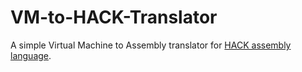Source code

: # VM-to-HACK-Translator
A simple Virtual Machine to Assembly translator for [HACK assembly language](https://github.com/aalhour/Assembler.hack/blob/master/README.md#intro-to-hack-assembly). 
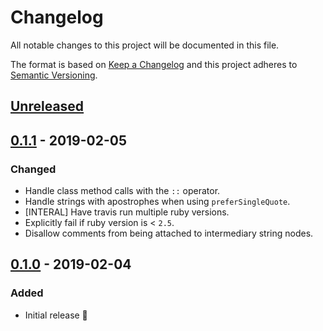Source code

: # Changelog

All notable changes to this project will be documented in this file.

The format is based on [Keep a Changelog](http://keepachangelog.com/en/1.0.0/) and this project adheres to [Semantic Versioning](http://semver.org/spec/v2.0.0.html).

## [Unreleased]

## [0.1.1] - 2019-02-05
### Changed
- Handle class method calls with the `::` operator.
- Handle strings with apostrophes when using `preferSingleQuote`.
- [INTERAL] Have travis run multiple ruby versions.
- Explicitly fail if ruby version is < `2.5`.
- Disallow comments from being attached to intermediary string nodes.

## [0.1.0] - 2019-02-04
### Added
- Initial release 🎉

[Unreleased]: https://github.com/CultureHQ/add-to-calendar/compare/0.1.1...HEAD
[0.1.1]: https://github.com/CultureHQ/add-to-calendar/compare/v0.1.0...v0.1.1
[0.1.0]: https://github.com/CultureHQ/add-to-calendar/compare/61f675...v0.1.0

*What the task requires*
Output the entries above verbatim. Omit the images.

*Result of this task*
Source code

: # VM-to-HACK-Translator
A simple Virtual Machine to Assembly translator for [HACK assembly language](https://github.com/aalhour/Assembler.hack/blob/master/README.md#intro-to-hack-assembly). 
Source code

: # Changelog

All notable changes to this project will be documented in this file.

The format is based on [Keep a Changelog](http://keepachangelog.com/en/1.0.0/) and this project adheres to [Semantic Versioning](http://semver.org/spec/v2.0.0.html).

## [Unreleased]

## [0.1.1] - 2019-02-05
### Changed
- Handle class method calls with the `::` operator.
- Handle strings with apostrophes when using `preferSingleQuote`.
- [INTERAL] Have travis run multiple ruby versions.
- Explicitly fail if ruby version is < `2.5`.
- Disallow comments from being attached to intermediary string nodes.

## [0.1.0] - 2019-02-04
### Added
- Initial release 🎉

[Unreleased]: https://github.com/CultureHQ/add-to-calendar/compare/0.1.1...HEAD
[0.1.1]: https://github.com/CultureHQ/add-to-calendar/compare/v0.1.0...v0.1.1
[0.1.0]: https://github.com/CultureHQ/add-to-calendar/compare/61f675...v0.1.0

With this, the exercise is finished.